About this task: Would you please set down the data again exactly as given, excluding the pictures?

Stored items:
* * * * * * *
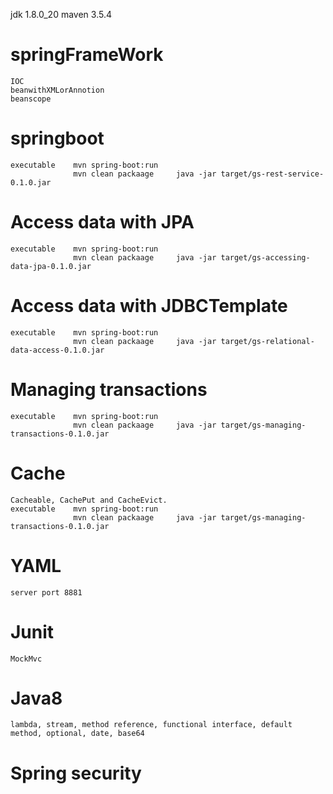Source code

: jdk 1.8.0_20
maven 3.5.4
# springFrameWork  
    IOC 
    beanwithXMLorAnnotion 
    beanscope 
# springboot   
    executable    mvn spring-boot:run
                  mvn clean packaage     java -jar target/gs-rest-service-0.1.0.jar
# Access data with JPA
    executable    mvn spring-boot:run
                  mvn clean packaage     java -jar target/gs-accessing-data-jpa-0.1.0.jar
# Access data with JDBCTemplate
    executable    mvn spring-boot:run
                  mvn clean packaage     java -jar target/gs-relational-data-access-0.1.0.jar
# Managing transactions
    executable    mvn spring-boot:run
                  mvn clean packaage     java -jar target/gs-managing-transactions-0.1.0.jar
# Cache
    Cacheable, CachePut and CacheEvict. 
    executable    mvn spring-boot:run
                  mvn clean packaage     java -jar target/gs-managing-transactions-0.1.0.jar
# YAML
    server port 8881
# Junit 
    MockMvc
# Java8
    lambda, stream, method reference, functional interface, default method, optional, date, base64
# Spring security
    

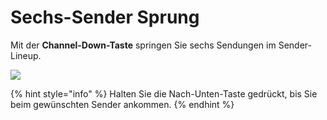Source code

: # Sechs-Sender Sprung

Mit der **Channel-Down-Taste** springen Sie sechs Sendungen im Sender-Lineup.

![](https://manula.r.sizr.io/large/user/16317/img/tv-replay-guide-4.png)

{% hint style="info" %}
Halten Sie die Nach-Unten-Taste gedrückt, bis Sie beim gewünschten Sender ankommen.
{% endhint %}

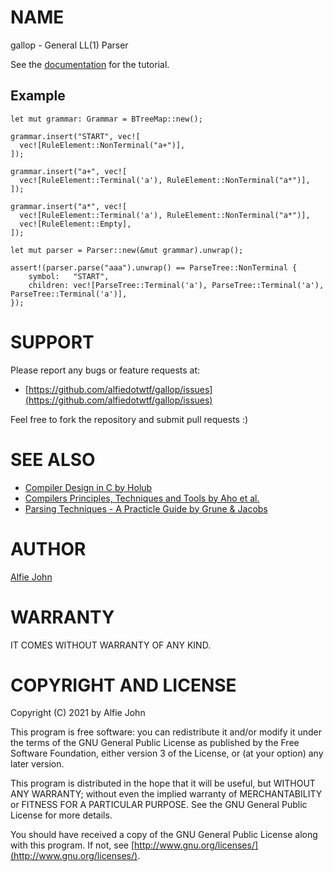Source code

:# NAME

gallop - General LL(1) Parser

See the [documentation](https://docs.rs/gallop/) for the tutorial.

## Example

    let mut grammar: Grammar = BTreeMap::new();

    grammar.insert("START", vec![
      vec![RuleElement::NonTerminal("a+")],
    ]);

    grammar.insert("a+", vec![
      vec![RuleElement::Terminal('a'), RuleElement::NonTerminal("a*")],
    ]);

    grammar.insert("a*", vec![
      vec![RuleElement::Terminal('a'), RuleElement::NonTerminal("a*")],
      vec![RuleElement::Empty],
    ]);

    let mut parser = Parser::new(&mut grammar).unwrap();

    assert!(parser.parse("aaa").unwrap() == ParseTree::NonTerminal {
        symbol:   "START",
        children: vec![ParseTree::Terminal('a'), ParseTree::Terminal('a'), ParseTree::Terminal('a')],
    });

# SUPPORT

Please report any bugs or feature requests at:

* [https://github.com/alfiedotwtf/gallop/issues](https://github.com/alfiedotwtf/gallop/issues)

Feel free to fork the repository and submit pull requests :)

# SEE ALSO

* [Compiler Design in C by Holub](https://www.amazon.com/Compiler-Design-C-Prentice-Hall-software/dp/0131550454)
* [Compilers Principles, Techniques and Tools by Aho et al.](https://www.amazon.com/Compilers-Principles-Techniques-Tools-2nd/dp/0321486811)
* [Parsing Techniques - A Practicle Guide by Grune & Jacobs](https://www.amazon.com/Parsing-Techniques-Practical-Monographs-Computer/dp/1441919015)

# AUTHOR

[Alfie John](https://www.alfie.wtf)

# WARRANTY

IT COMES WITHOUT WARRANTY OF ANY KIND.

# COPYRIGHT AND LICENSE

Copyright (C) 2021 by Alfie John

This program is free software: you can redistribute it and/or modify it under
the terms of the GNU General Public License as published by the Free Software
Foundation, either version 3 of the License, or (at your option) any later
version.

This program is distributed in the hope that it will be useful, but WITHOUT ANY
WARRANTY; without even the implied warranty of MERCHANTABILITY or FITNESS FOR A
PARTICULAR PURPOSE. See the GNU General Public License for more details.

You should have received a copy of the GNU General Public License along with
this program. If not, see [http://www.gnu.org/licenses/](http://www.gnu.org/licenses/).
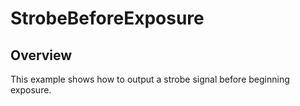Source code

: # StrobeBeforeExposure

## Overview 

This example shows how to output a strobe signal before beginning exposure.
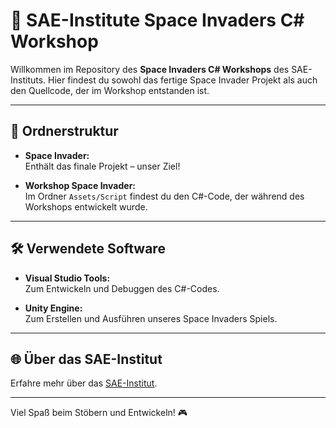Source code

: # 🚀 SAE-Institute Space Invaders C# Workshop

Willkommen im Repository des **Space Invaders C# Workshops** des SAE-Instituts. Hier findest du sowohl das fertige Space Invader Projekt als auch den Quellcode, der im Workshop entstanden ist.

---

## 📂 Ordnerstruktur

- **Space Invader:**  
  Enthält das finale Projekt – unser Ziel!

- **Workshop Space Invader:**  
  Im Ordner `Assets/Script` findest du den C#-Code, der während des Workshops entwickelt wurde.

---

## 🛠️ Verwendete Software

- **Visual Studio Tools:**  
  Zum Entwickeln und Debuggen des C#-Codes.

- **Unity Engine:**  
  Zum Erstellen und Ausführen unseres Space Invaders Spiels.

---

## 🌐 Über das SAE-Institut

Erfahre mehr über das [SAE-Institut](https://www.sae.edu/deu/).

---

Viel Spaß beim Stöbern und Entwickeln! 🎮
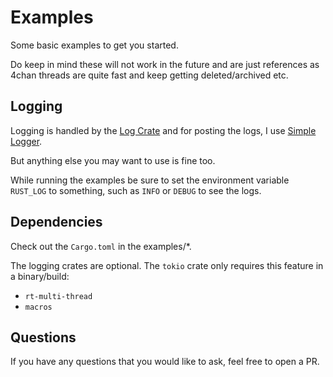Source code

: # Examples

Some basic examples to get you started.

Do keep in mind these will not work in the future and are just references as 4chan threads are quite fast
and keep getting deleted/archived etc.

## Logging

Logging is handled by the [Log Crate](<https://github.com/rust-lang/log>)
and for posting the logs, I use [Simple Logger](<https://github.com/borntyping/rust-simple_logger>).

But anything else you may want to use is fine too.

While running the examples be sure to set the environment variable `RUST_LOG` to something, such as `INFO` or `DEBUG` to see the logs. 

## Dependencies

Check out the `Cargo.toml` in the examples/*.

The logging crates are optional.
The `tokio` crate only requires this feature in a binary/build:

- `rt-multi-thread` 
- `macros`

## Questions

If you have any questions that you would like to ask,
feel free to open a PR.

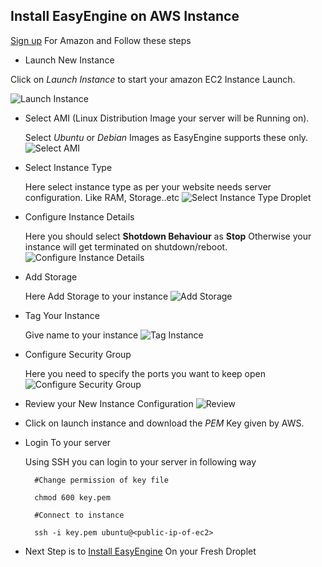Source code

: ## Install EasyEngine on AWS Instance

[Sign up](https://aws.amazon.com/) For Amazon and Follow these steps

- Launch New Instance

Click on *Launch Instance* to start your amazon EC2 Instance Launch.

![Launch Instance](https://rtcamp.com/wp-content/uploads/2014/10/Screenshot-from-2014-08-12-144256.png)

- Select AMI (Linux Distribution Image your server will be Running on).

    Select *Ubuntu* or *Debian* Images as EasyEngine supports these only.
![Select AMI](https://rtcamp.com/wp-content/uploads/2014/10/Screenshot-from-2014-08-12-190655.png)

- Select Instance Type

    Here select instance type as per your website needs server configuration.
    Like RAM, Storage..etc
![Select Instance Type Droplet](https://rtcamp.com/wp-content/uploads/2014/10/Screenshot-from-2014-08-12-190712.png)

- Configure Instance Details

    Here you should select **Shotdown Behaviour** as **Stop** Otherwise your instance will get terminated on shutdown/reboot.
![Configure Instance Details](https://rtcamp.com/wp-content/uploads/2014/10/Screenshot-from-2014-08-12-190908.png)

- Add Storage

    Here Add Storage to your instance
![Add Storage](https://rtcamp.com/wp-content/uploads/2014/10/Screenshot-from-2014-08-12-191842.png)

- Tag Your Instance

    Give name to your instance
    ![Tag Instance](https://rtcamp.com/wp-content/uploads/2014/10/Screenshot-from-2014-08-12-191141.png)

- Configure Security Group

    Here you need to specify the ports you want to keep open
    ![Configure Security Group](https://rtcamp.com/wp-content/uploads/2014/10/Selection_021.png)

- Review your New Instance Configuration
    ![Review](https://rtcamp.com/wp-content/uploads/2014/10/Screenshot-from-2014-08-12-1913031.png)

-   Click on launch instance and download the *PEM* Key given by AWS.

- Login To your server

    Using SSH you can login to your server in following way

        #Change permission of key file

        chmod 600 key.pem

        #Connect to instance

        ssh -i key.pem ubuntu@<public-ip-of-ec2>

- Next Step is to [Install EasyEngine](/easyengine/#QuickSetup) On your Fresh Droplet
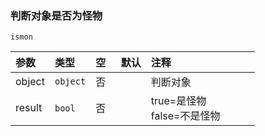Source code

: ### 判断对象是否为怪物
`ismon`

| 参数   | 类型     | 空   | 默认 | 注释                          |
| :----- | :------- | :--- | :--- | :---------------------------- |
| object | `object` | 否   |      | 判断对象                      |
| result | `bool`   | 否   |      | true=是怪物<br />false=不是怪物 |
* * * * * * *
Result of the exercise:
Source code

: jdk 1.8.0_20
maven 3.5.4
# springFrameWork  
    IOC 
    beanwithXMLorAnnotion 
    beanscope 
# springboot   
    executable    mvn spring-boot:run
                  mvn clean packaage     java -jar target/gs-rest-service-0.1.0.jar
# Access data with JPA
    executable    mvn spring-boot:run
                  mvn clean packaage     java -jar target/gs-accessing-data-jpa-0.1.0.jar
# Access data with JDBCTemplate
    executable    mvn spring-boot:run
                  mvn clean packaage     java -jar target/gs-relational-data-access-0.1.0.jar
# Managing transactions
    executable    mvn spring-boot:run
                  mvn clean packaage     java -jar target/gs-managing-transactions-0.1.0.jar
# Cache
    Cacheable, CachePut and CacheEvict. 
    executable    mvn spring-boot:run
                  mvn clean packaage     java -jar target/gs-managing-transactions-0.1.0.jar
# YAML
    server port 8881
# Junit 
    MockMvc
# Java8
    lambda, stream, method reference, functional interface, default method, optional, date, base64
# Spring security
    

Source code

: # Sechs-Sender Sprung

Mit der **Channel-Down-Taste** springen Sie sechs Sendungen im Sender-Lineup.

![](https://manula.r.sizr.io/large/user/16317/img/tv-replay-guide-4.png)

{% hint style="info" %}
Halten Sie die Nach-Unten-Taste gedrückt, bis Sie beim gewünschten Sender ankommen.
{% endhint %}

Source code

:# NAME

gallop - General LL(1) Parser

See the [documentation](https://docs.rs/gallop/) for the tutorial.

## Example

    let mut grammar: Grammar = BTreeMap::new();

    grammar.insert("START", vec![
      vec![RuleElement::NonTerminal("a+")],
    ]);

    grammar.insert("a+", vec![
      vec![RuleElement::Terminal('a'), RuleElement::NonTerminal("a*")],
    ]);

    grammar.insert("a*", vec![
      vec![RuleElement::Terminal('a'), RuleElement::NonTerminal("a*")],
      vec![RuleElement::Empty],
    ]);

    let mut parser = Parser::new(&mut grammar).unwrap();

    assert!(parser.parse("aaa").unwrap() == ParseTree::NonTerminal {
        symbol:   "START",
        children: vec![ParseTree::Terminal('a'), ParseTree::Terminal('a'), ParseTree::Terminal('a')],
    });

# SUPPORT

Please report any bugs or feature requests at:

* [https://github.com/alfiedotwtf/gallop/issues](https://github.com/alfiedotwtf/gallop/issues)

Feel free to fork the repository and submit pull requests :)

# SEE ALSO

* [Compiler Design in C by Holub](https://www.amazon.com/Compiler-Design-C-Prentice-Hall-software/dp/0131550454)
* [Compilers Principles, Techniques and Tools by Aho et al.](https://www.amazon.com/Compilers-Principles-Techniques-Tools-2nd/dp/0321486811)
* [Parsing Techniques - A Practicle Guide by Grune & Jacobs](https://www.amazon.com/Parsing-Techniques-Practical-Monographs-Computer/dp/1441919015)

# AUTHOR

[Alfie John](https://www.alfie.wtf)

# WARRANTY

IT COMES WITHOUT WARRANTY OF ANY KIND.

# COPYRIGHT AND LICENSE

Copyright (C) 2021 by Alfie John

This program is free software: you can redistribute it and/or modify it under
the terms of the GNU General Public License as published by the Free Software
Foundation, either version 3 of the License, or (at your option) any later
version.

This program is distributed in the hope that it will be useful, but WITHOUT ANY
WARRANTY; without even the implied warranty of MERCHANTABILITY or FITNESS FOR A
PARTICULAR PURPOSE. See the GNU General Public License for more details.

You should have received a copy of the GNU General Public License along with
this program. If not, see [http://www.gnu.org/licenses/](http://www.gnu.org/licenses/).
Source code

: # StrobeBeforeExposure

## Overview 

This example shows how to output a strobe signal before beginning exposure.
Source code

: # 🚀 SAE-Institute Space Invaders C# Workshop

Willkommen im Repository des **Space Invaders C# Workshops** des SAE-Instituts. Hier findest du sowohl das fertige Space Invader Projekt als auch den Quellcode, der im Workshop entstanden ist.

---

## 📂 Ordnerstruktur

- **Space Invader:**  
  Enthält das finale Projekt – unser Ziel!

- **Workshop Space Invader:**  
  Im Ordner `Assets/Script` findest du den C#-Code, der während des Workshops entwickelt wurde.

---

## 🛠️ Verwendete Software

- **Visual Studio Tools:**  
  Zum Entwickeln und Debuggen des C#-Codes.

- **Unity Engine:**  
  Zum Erstellen und Ausführen unseres Space Invaders Spiels.

---

## 🌐 Über das SAE-Institut

Erfahre mehr über das [SAE-Institut](https://www.sae.edu/deu/).

---

Viel Spaß beim Stöbern und Entwickeln! 🎮
Source code

: # Examples

Some basic examples to get you started.

Do keep in mind these will not work in the future and are just references as 4chan threads are quite fast
and keep getting deleted/archived etc.

## Logging

Logging is handled by the [Log Crate](<https://github.com/rust-lang/log>)
and for posting the logs, I use [Simple Logger](<https://github.com/borntyping/rust-simple_logger>).

But anything else you may want to use is fine too.

While running the examples be sure to set the environment variable `RUST_LOG` to something, such as `INFO` or `DEBUG` to see the logs. 

## Dependencies

Check out the `Cargo.toml` in the examples/*.

The logging crates are optional.
The `tokio` crate only requires this feature in a binary/build:

- `rt-multi-thread` 
- `macros`

## Questions

If you have any questions that you would like to ask,
feel free to open a PR.

Source code

: ## Install EasyEngine on AWS Instance

[Sign up](https://aws.amazon.com/) For Amazon and Follow these steps

- Launch New Instance

Click on *Launch Instance* to start your amazon EC2 Instance Launch.

![Launch Instance](https://rtcamp.com/wp-content/uploads/2014/10/Screenshot-from-2014-08-12-144256.png)

- Select AMI (Linux Distribution Image your server will be Running on).

    Select *Ubuntu* or *Debian* Images as EasyEngine supports these only.
![Select AMI](https://rtcamp.com/wp-content/uploads/2014/10/Screenshot-from-2014-08-12-190655.png)

- Select Instance Type

    Here select instance type as per your website needs server configuration.
    Like RAM, Storage..etc
![Select Instance Type Droplet](https://rtcamp.com/wp-content/uploads/2014/10/Screenshot-from-2014-08-12-190712.png)

- Configure Instance Details

    Here you should select **Shotdown Behaviour** as **Stop** Otherwise your instance will get terminated on shutdown/reboot.
![Configure Instance Details](https://rtcamp.com/wp-content/uploads/2014/10/Screenshot-from-2014-08-12-190908.png)

- Add Storage

    Here Add Storage to your instance
![Add Storage](https://rtcamp.com/wp-content/uploads/2014/10/Screenshot-from-2014-08-12-191842.png)

- Tag Your Instance

    Give name to your instance
    ![Tag Instance](https://rtcamp.com/wp-content/uploads/2014/10/Screenshot-from-2014-08-12-191141.png)

- Configure Security Group

    Here you need to specify the ports you want to keep open
    ![Configure Security Group](https://rtcamp.com/wp-content/uploads/2014/10/Selection_021.png)

- Review your New Instance Configuration
    ![Review](https://rtcamp.com/wp-content/uploads/2014/10/Screenshot-from-2014-08-12-1913031.png)

-   Click on launch instance and download the *PEM* Key given by AWS.

- Login To your server

    Using SSH you can login to your server in following way

        #Change permission of key file

        chmod 600 key.pem

        #Connect to instance

        ssh -i key.pem ubuntu@<public-ip-of-ec2>

- Next Step is to [Install EasyEngine](/easyengine/#QuickSetup) On your Fresh Droplet
Source code

: ### 判断对象是否为怪物
`ismon`

| 参数   | 类型     | 空   | 默认 | 注释                          |
| :----- | :------- | :--- | :--- | :---------------------------- |
| object | `object` | 否   |      | 判断对象                      |
| result | `bool`   | 否   |      | true=是怪物<br />false=不是怪物 |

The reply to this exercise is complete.